== EXERCISE MATERIALS
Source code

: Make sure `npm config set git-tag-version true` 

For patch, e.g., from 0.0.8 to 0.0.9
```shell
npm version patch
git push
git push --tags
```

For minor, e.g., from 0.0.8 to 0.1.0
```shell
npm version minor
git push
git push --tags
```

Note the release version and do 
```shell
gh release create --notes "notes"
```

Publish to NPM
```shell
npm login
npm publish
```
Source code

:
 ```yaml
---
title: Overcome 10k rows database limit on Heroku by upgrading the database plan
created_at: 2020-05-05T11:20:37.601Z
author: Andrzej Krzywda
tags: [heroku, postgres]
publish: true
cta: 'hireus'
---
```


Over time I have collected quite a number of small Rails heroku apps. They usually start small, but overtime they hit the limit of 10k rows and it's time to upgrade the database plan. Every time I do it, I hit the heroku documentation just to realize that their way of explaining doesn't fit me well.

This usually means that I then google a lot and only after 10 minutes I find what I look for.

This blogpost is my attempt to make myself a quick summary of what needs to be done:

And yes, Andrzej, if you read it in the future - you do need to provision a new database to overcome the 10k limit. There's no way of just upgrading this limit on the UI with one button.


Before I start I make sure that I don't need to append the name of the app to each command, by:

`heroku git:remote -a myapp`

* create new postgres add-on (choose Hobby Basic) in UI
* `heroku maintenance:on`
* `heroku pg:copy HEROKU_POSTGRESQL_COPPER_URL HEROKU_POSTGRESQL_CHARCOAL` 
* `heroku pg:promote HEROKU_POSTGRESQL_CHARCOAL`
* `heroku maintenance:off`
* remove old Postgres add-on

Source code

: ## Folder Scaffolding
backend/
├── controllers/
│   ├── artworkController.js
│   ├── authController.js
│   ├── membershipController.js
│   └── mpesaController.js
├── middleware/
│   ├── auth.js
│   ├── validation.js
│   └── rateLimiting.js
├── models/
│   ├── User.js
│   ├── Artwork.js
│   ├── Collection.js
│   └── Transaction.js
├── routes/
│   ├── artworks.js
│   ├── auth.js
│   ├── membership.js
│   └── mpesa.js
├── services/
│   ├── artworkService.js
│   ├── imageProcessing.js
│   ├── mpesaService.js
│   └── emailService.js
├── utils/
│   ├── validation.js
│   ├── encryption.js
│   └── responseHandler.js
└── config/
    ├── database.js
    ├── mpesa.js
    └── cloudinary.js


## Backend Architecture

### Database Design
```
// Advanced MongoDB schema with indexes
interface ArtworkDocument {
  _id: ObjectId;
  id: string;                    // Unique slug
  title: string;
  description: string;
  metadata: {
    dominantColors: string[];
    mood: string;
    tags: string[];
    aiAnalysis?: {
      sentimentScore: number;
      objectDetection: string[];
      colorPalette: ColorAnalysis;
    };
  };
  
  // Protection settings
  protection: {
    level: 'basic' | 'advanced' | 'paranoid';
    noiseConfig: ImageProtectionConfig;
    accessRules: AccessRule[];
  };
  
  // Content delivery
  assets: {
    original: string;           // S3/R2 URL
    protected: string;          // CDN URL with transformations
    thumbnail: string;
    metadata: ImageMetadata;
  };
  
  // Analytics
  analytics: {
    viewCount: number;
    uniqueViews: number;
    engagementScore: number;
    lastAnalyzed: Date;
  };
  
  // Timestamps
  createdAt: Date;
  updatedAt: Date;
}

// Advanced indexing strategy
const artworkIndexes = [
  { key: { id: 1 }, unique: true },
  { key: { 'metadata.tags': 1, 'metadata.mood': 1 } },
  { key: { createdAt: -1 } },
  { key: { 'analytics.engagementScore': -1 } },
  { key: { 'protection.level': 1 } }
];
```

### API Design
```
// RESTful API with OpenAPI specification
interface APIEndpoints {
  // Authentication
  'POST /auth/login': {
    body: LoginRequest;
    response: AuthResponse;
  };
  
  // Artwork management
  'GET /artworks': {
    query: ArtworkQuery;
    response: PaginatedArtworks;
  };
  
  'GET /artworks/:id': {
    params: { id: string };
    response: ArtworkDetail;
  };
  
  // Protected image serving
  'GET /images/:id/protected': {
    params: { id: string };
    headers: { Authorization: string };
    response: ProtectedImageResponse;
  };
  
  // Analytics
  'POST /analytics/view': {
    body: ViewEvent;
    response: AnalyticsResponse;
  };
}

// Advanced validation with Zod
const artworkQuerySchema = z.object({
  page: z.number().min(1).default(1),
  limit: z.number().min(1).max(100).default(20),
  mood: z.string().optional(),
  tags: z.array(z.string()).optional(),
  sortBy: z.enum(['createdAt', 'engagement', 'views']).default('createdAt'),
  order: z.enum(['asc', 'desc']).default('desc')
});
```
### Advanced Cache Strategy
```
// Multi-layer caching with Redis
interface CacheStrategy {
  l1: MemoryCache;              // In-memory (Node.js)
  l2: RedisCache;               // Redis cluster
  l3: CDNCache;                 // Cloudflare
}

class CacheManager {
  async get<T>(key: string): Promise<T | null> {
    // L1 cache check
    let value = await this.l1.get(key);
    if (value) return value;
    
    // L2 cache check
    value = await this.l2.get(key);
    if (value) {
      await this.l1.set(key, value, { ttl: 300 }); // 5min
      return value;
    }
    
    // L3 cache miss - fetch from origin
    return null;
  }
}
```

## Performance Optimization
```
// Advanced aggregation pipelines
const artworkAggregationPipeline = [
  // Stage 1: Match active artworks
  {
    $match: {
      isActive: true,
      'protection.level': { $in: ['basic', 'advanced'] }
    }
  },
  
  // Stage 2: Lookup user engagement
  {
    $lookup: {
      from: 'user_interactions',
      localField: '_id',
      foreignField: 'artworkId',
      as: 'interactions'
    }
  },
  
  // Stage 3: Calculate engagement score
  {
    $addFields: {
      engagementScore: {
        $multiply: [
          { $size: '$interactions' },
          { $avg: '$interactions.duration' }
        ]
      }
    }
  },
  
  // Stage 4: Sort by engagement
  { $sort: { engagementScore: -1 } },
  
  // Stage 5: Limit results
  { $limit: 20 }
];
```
====
EXERCISE OBJECTIVE: Look through the entries. Copy out each line with "Redis" in it.

SOLUTION BELOW:
// Multi-layer caching with Redis
  l2: RedisCache;               // Redis cluster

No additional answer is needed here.